The government in Paris launched a bill on Wednesday that should, among other things, facilitate tracing potential perpetrators via the internet. “The Islamist threat remains very high,” Prime Minister Jean Castex warned after the government meeting chaired by President Emmanuel Macron. The state and the judiciary should be given more resources.

Last Friday, another police officer near Paris was murdered by an attacker. “Stépahnie Monfermé (…) was brutally murdered by an Islamic terrorist in front of her police station in Rambouillet,” said Castex. “Stéphanie Monfermé and Samuel Paty – both civil servants – are attacking the republic.” Teacher Paty was beheaded by an Islamist last fall and the case caused international horror.

The bill of the Ministry of the Interior and Justice, which has since been passed by the government, has been in preparation for some time. Castex stressed that the text was not a response to the attack on the police officer. He also said the profile of the terrorists has recently changed. Increasingly, it concerns individual perpetrators who do not necessarily belong to an organized terror network and are unknown to the secret services. The authorities should respond to this.
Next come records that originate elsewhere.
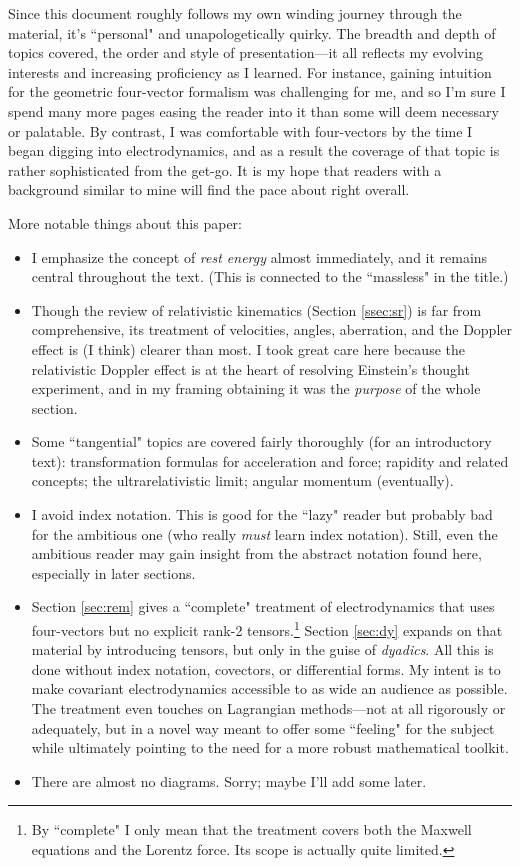\documentclass[12pt]{article}
\begin{document}
Since this document roughly follows my own winding journey through the material, it's ``personal" and unapologetically quirky. The breadth and depth of topics covered, the order and style of presentation---it all reflects my evolving interests and increasing proficiency as I learned. For instance, gaining intuition for the geometric four-vector formalism was challenging for me, and so I'm sure I spend many more pages easing the reader into it than some will deem necessary or palatable. By contrast, I was comfortable with four-vectors by the time I began digging into electrodynamics, and as a result the coverage of that topic is rather sophisticated from the get-go. It is my hope that readers with a background similar to mine will find the pace about right overall.

More notable things about this paper:
\begin{itemize}
\item I emphasize the concept of \emph{rest energy} almost immediately, and it remains central throughout the text. (This is connected to the ``massless" in the title.)
\item Though the review of relativistic kinematics (Section \ref{ssec:sr}) is far from comprehensive, its treatment of velocities, angles, aberration, and the Doppler effect is (I think) clearer than most. I took great care here because the relativistic Doppler effect is at the heart of resolving Einstein's thought experiment, and in my framing obtaining it was the \emph{purpose} of the whole section.
\item Some ``tangential" topics are covered fairly thoroughly (for an introductory text): transformation formulas for acceleration and force; rapidity and related concepts; the ultrarelativistic limit; angular momentum (eventually).
\item I avoid index notation. This is good for the ``lazy" reader but probably bad for the ambitious one (who really \emph{must} learn index notation). Still, even the ambitious reader may gain insight from the abstract notation found here, especially in later sections.
\item Section \ref{sec:rem} gives a ``complete" treatment of electrodynamics that uses four-vectors but no explicit rank-2 tensors.\footnote{By ``complete" I only mean that the treatment covers both the Maxwell equations and the Lorentz force. Its scope is actually quite limited.} Section \ref{sec:dy} expands on that material by introducing tensors, but only in the guise of \emph{dyadics}. All this is done without index notation, covectors, or differential forms. My intent is to make covariant electrodynamics accessible to as wide an audience as possible. The treatment even touches on Lagrangian methods---not at all rigorously or adequately, but in a novel way meant to offer some ``feeling" for the subject while ultimately pointing to the need for a more robust mathematical toolkit.
\item There are almost no diagrams. Sorry; maybe I'll add some later.
\end{itemize}
\end{document}

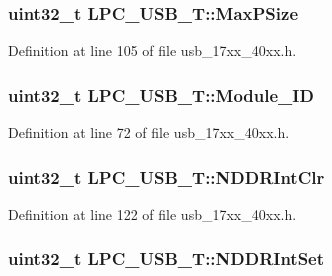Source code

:\subsubsection[{\texorpdfstring{Max\+P\+Size}{MaxPSize}}]{ uint32\+\_\+t L\+P\+C\+\_\+\+U\+S\+B\+\_\+\+T\+::\+Max\+P\+Size}\hypertarget{structLPC__USB__T_aa7b9523238521c44e98f80d26e3992ea}{}\label{structLPC__USB__T_aa7b9523238521c44e98f80d26e3992ea}


Definition at line 105 of file usb\+\_\+17xx\+\_\+40xx.\+h.

\subsubsection[{\texorpdfstring{Module\+\_\+\+ID}{Module_ID}}]{ uint32\+\_\+t L\+P\+C\+\_\+\+U\+S\+B\+\_\+\+T\+::\+Module\+\_\+\+ID}\hypertarget{structLPC__USB__T_a0cb48fd6b5b916dd404cfb1acc2e9e95}{}\label{structLPC__USB__T_a0cb48fd6b5b916dd404cfb1acc2e9e95}


Definition at line 72 of file usb\+\_\+17xx\+\_\+40xx.\+h.

\subsubsection[{\texorpdfstring{N\+D\+D\+R\+Int\+Clr}{NDDRIntClr}}]{ uint32\+\_\+t L\+P\+C\+\_\+\+U\+S\+B\+\_\+\+T\+::\+N\+D\+D\+R\+Int\+Clr}\hypertarget{structLPC__USB__T_a5d7ced93bcfade2997201bf6f8652163}{}\label{structLPC__USB__T_a5d7ced93bcfade2997201bf6f8652163}


Definition at line 122 of file usb\+\_\+17xx\+\_\+40xx.\+h.

\subsubsection[{\texorpdfstring{N\+D\+D\+R\+Int\+Set}{NDDRIntSet}}]{ uint32\+\_\+t L\+P\+C\+\_\+\+U\+S\+B\+\_\+\+T\+::\+N\+D\+D\+R\+Int\+Set}\hypertarget{structLPC__USB__T_af1c9974ab3c4d76a457f777ab688d58f}{}\label{structLPC__USB__T_af1c9974ab3c4d76a457f777ab688d58f}


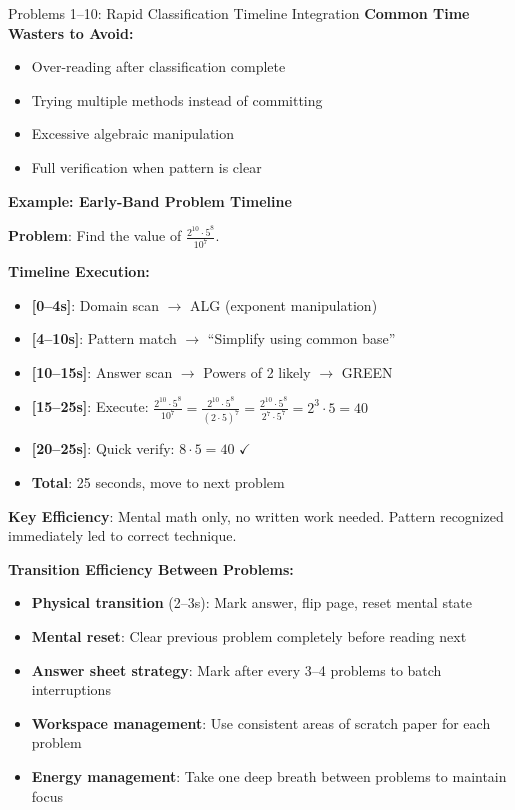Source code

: \documentclass{article}
\begin{document}
\begin{timebox}{Problems 1--10: Rapid Classification Timeline Integration}
\textbf{Common Time Wasters to Avoid:}
\begin{itemize}[nosep]
\item Over-reading after classification complete
\item Trying multiple methods instead of committing
\item Excessive algebraic manipulation
\item Full verification when pattern is clear
\end{itemize}

\textbf{Example: Early-Band Problem Timeline}
\begin{tcolorbox}[colback=green!5!white,colframe=green!50!black]
\textbf{Problem}: Find the value of $\frac{2^{10} \cdot 5^8}{10^7}$.

\textbf{Timeline Execution:}
\begin{itemize}[nosep]
\item \textbf{[0--4s]}: Domain scan $\rightarrow$ ALG (exponent manipulation)
\item \textbf{[4--10s]}: Pattern match $\rightarrow$ ``Simplify using common base''
\item \textbf{[10--15s]}: Answer scan $\rightarrow$ Powers of 2 likely $\rightarrow$ GREEN
\item \textbf{[15--25s]}: Execute: $\frac{2^{10} \cdot 5^8}{10^7} = \frac{2^{10} \cdot 5^8}{(2 \cdot 5)^7} = \frac{2^{10} \cdot 5^8}{2^7 \cdot 5^7} = 2^3 \cdot 5 = 40$
\item \textbf{[20--25s]}: Quick verify: $8 \cdot 5 = 40$ $\checkmark$
\item \textbf{Total}: 25 seconds, move to next problem
\end{itemize}

\textbf{Key Efficiency}: Mental math only, no written work needed. Pattern recognized immediately led to correct technique.
\end{tcolorbox}

\textbf{Transition Efficiency Between Problems:}
\begin{itemize}[nosep]
\item \textbf{Physical transition} (2--3s): Mark answer, flip page, reset mental state
\item \textbf{Mental reset}: Clear previous problem completely before reading next
\item \textbf{Answer sheet strategy}: Mark after every 3--4 problems to batch interruptions
\item \textbf{Workspace management}: Use consistent areas of scratch paper for each problem
\item \textbf{Energy management}: Take one deep breath between problems to maintain focus
\end{itemize}
\end{timebox}
\end{document}
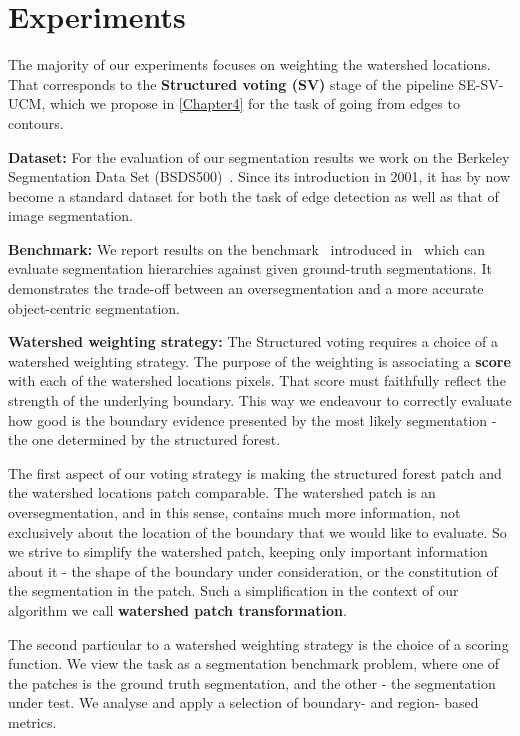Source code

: \chapter{Experiments}
\label{Chapter5}
The majority of our experiments focuses on weighting the watershed locations. That corresponds to the \textbf{Structured voting (SV)} stage of the pipeline SE-SV-UCM, which we propose in \cref{Chapter4} for the task of going from edges to contours.

\textbf{Dataset:} For the evaluation of our segmentation results we work on the Berkeley Segmentation Data Set (BSDS500)~\cite{Arbelaez11}. Since its introduction in 2001, it has by now become a standard dataset for both the task of edge detection as well as that of image segmentation.

\textbf{Benchmark:} We report results on the benchmark~\cite{Galasso13Benchmark} introduced in~\cite{Galasso13} which can evaluate segmentation hierarchies against given ground-truth segmentations. It demonstrates the trade-off between an oversegmentation and a more accurate object-centric segmentation.

\textbf{Watershed weighting strategy:} The Structured voting requires a choice of a watershed weighting strategy. The purpose of the weighting is associating a \textbf{score} with each of the watershed locations pixels. That score must faithfully reflect the strength of the underlying boundary. This way we endeavour %
to correctly evaluate how good is the boundary evidence presented by the most likely segmentation - the one determined by the structured forest. 

The first aspect of our voting strategy is making the structured forest patch and the watershed locations patch comparable. The watershed patch is an oversegmentation, and in this sense, contains much more information, not exclusively about the location of the boundary that we would like to evaluate. So we strive to simplify the watershed patch, keeping only important information about it - the shape of the boundary under consideration, or the constitution of the segmentation in the patch. Such a simplification in the context of our algorithm we call {\bf watershed patch transformation}. %

The second particular to a watershed weighting strategy is the choice of a scoring function. We view the task as a segmentation benchmark problem, where one of the patches is the ground truth segmentation, and the other - the segmentation under test. We analyse and apply a selection of boundary- and region- based metrics.

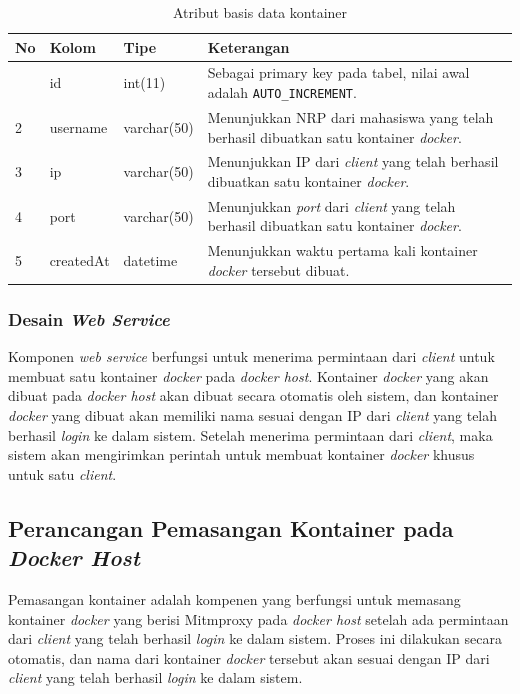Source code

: \begin{longtable}{|p{}|p{}|p{}|p{}|}
	\caption{Atribut basis data kontainer} \label{tabelkontainer} \\
	\hline
	\textbf{No} & \textbf{Kolom} & \textbf{Tipe} & \textbf{Keterangan} \\ \hline
	\endhead
	\endfoot
	\endlastfoot
	1 & id & int(11) & Sebagai primary key pada tabel, nilai awal adalah \texttt{AUTO\_INCREMENT}. \\ \hline
	2 & username & varchar(50) & Menunjukkan NRP dari mahasiswa yang telah berhasil dibuatkan satu kontainer \textit{docker}. \\ \hline
	3 & ip & varchar(50) & Menunjukkan IP dari \textit{client} yang telah berhasil dibuatkan satu kontainer \textit{docker}. \\ \hline
	4 & port & varchar(50) & Menunjukkan \textit{port} dari \textit{client} yang telah berhasil dibuatkan satu kontainer \textit{docker}. \\ \hline
	5 & createdAt & datetime & Menunjukkan waktu pertama kali kontainer \textit{docker} tersebut dibuat. \\ \hline
	
\end{longtable}


\subsubsection{Desain \textit{Web Service}}
Komponen \textit{web service} berfungsi untuk menerima permintaan dari \textit{client} untuk membuat satu kontainer \textit{docker} pada \textit{docker host}. Kontainer \textit{docker} yang akan dibuat pada \textit{docker host} akan dibuat secara otomatis oleh sistem, dan kontainer \textit{docker} yang dibuat akan memiliki nama sesuai dengan IP dari \textit{client} yang telah berhasil \textit{login} ke dalam sistem. Setelah menerima permintaan dari \textit{client}, maka sistem akan mengirimkan perintah untuk membuat kontainer \textit{docker} khusus untuk satu \textit{client}. 

\subsection{Perancangan Pemasangan Kontainer pada \textit{Docker Host}}
Pemasangan kontainer adalah kompenen yang berfungsi untuk memasang kontainer \textit{docker} yang berisi Mitmproxy pada \textit{docker host} setelah ada permintaan dari \textit{client} yang telah berhasil \textit{login} ke dalam sistem. Proses ini dilakukan secara otomatis, dan nama dari kontainer \textit{docker} tersebut akan sesuai dengan IP dari \textit{client} yang telah berhasil \textit{login} ke dalam sistem.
In concrete terms, it should now be possible to better track perpetrators online. This should be done, for example, using algorithms that allow connections to be processed automatically. The technology will also be expanded to include web addresses. It’s about keeping up with new technologies, said Interior Minister Gérald Darmanin. Terrorists rarely use SMS or normal telephone lines, but rely on encrypted messengers, for example.

The government plans are controversial among data protection activists. The government is accused of restricting the rights of freedom with the new regulations. Darmanin emphasized that the text contains guarantees to prevent abuse.

The draft also provides for tougher requirements for people who have spent time in prison for terrorist offenses. You may be imposed certain obligations. According to Justice Minister Eric Dupond-Moretti, less than 100 prisoners are affected in France. The authorities should also be given a freer hand in the home searches of suspects. The closure of places of worship suspected of supporting terrorism could be extended to other buildings.

The bill is now being debated in parliament, which should give the green light for tightening. France has been rocked by Islamic terrorism for years. According to the government, 36 attacks have been thwarted in the country since 2017. The government has repeatedly been accused of being too lax in the fight against terrorism.